Oracle had $23.6 billion in cash and short-term investments versus $17 billion in debt as of the end of August. Any bid for EMC would have to include a big chunk of new Oracle stock. As a current shareholder, I'm not so sure I'd like that.
Filling a product need?
Yet there are legitimate reasons for Oracle and EMC to be talking. Data storage and analysis is essential for tech infrastructure. That's why Hewlett-Packard (NYSE: HPQ ) bid big for 3PAR when it was still under the direction current Oracle co-president Mark Hurd. It's also the reason IBM (NYSE: IBM ) spent $1.7 billion to acquire Netezza.
The difference here is that 3PAR and Netezza serve distinct segments of the storage market. EMC, meanwhile, is the heavy, a disk manufacturer that also develops and sells software.
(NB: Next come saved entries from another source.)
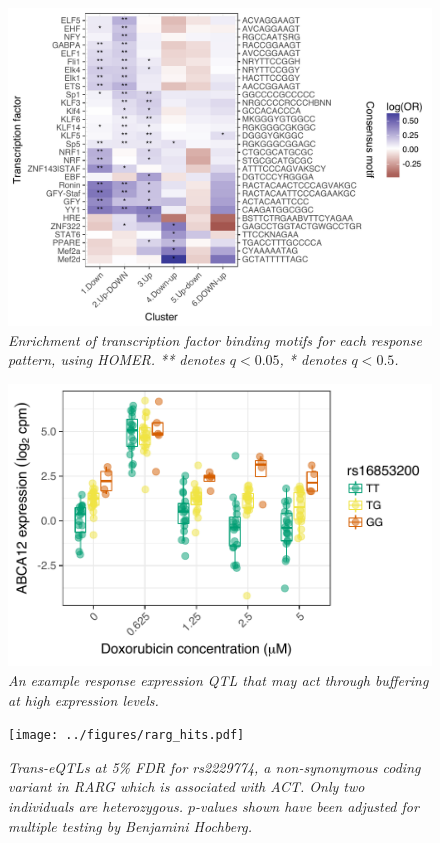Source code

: \documentclass{article}
\begin{document}
\begin{figure}[h]
\begin{center}
    \includegraphics[width=1\textwidth]{../figures/cluster_tf.pdf} %
    \caption{\it{Enrichment of transcription factor binding motifs for each response pattern, using HOMER. ** denotes $q<0.05$, * denotes $q<0.5$.}}
    \label{fig:tf}
    \end{center}
\end{figure}

\begin{figure}[h]
\begin{center}
    \includegraphics[width=.6\textwidth]{../figures/ABCA12.pdf} %
    \caption{\it{An example response expression QTL that may act through buffering at high expression levels.}}
    \label{fig:ABCA12}
    \end{center}
\end{figure}


\begin{figure}[h]
\begin{center}
    \texttt{[image: ../figures/rarg\_hits.pdf]} 
    \caption{\it{Trans-eQTLs at 5\% FDR for rs2229774, a non-synonymous coding variant in \emph{RARG} which is associated with ACT\cite{Aminkeng2015}. Only two individuals are heterozygous. $p$-values shown have been adjusted for multiple testing by Benjamini Hochberg.}}
    \label{fig:rarg_hits}
    \end{center}
\end{figure}
\end{document}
The company owns 80% of VMware (NYSE: VMW ) , too.
What makes this combination interesting is the Oracle products that President Mark Hurd is charged with selling: the Exadata database machine and the Exalogic server, which Ellison has referred to as "cloud computing in a box."
Both look like cabinets filled with server technology acquired from Sun Microsystems. But they also have a need for storage capacity (i.e., Exadata), and virtualization software (i.e., Exalogic), two things EMC specializes in.
I'm still unconvinced that there's enough of a technical and financial fit between these two, but when it comes to Ellison's acquisition strategy, I've been wrong before.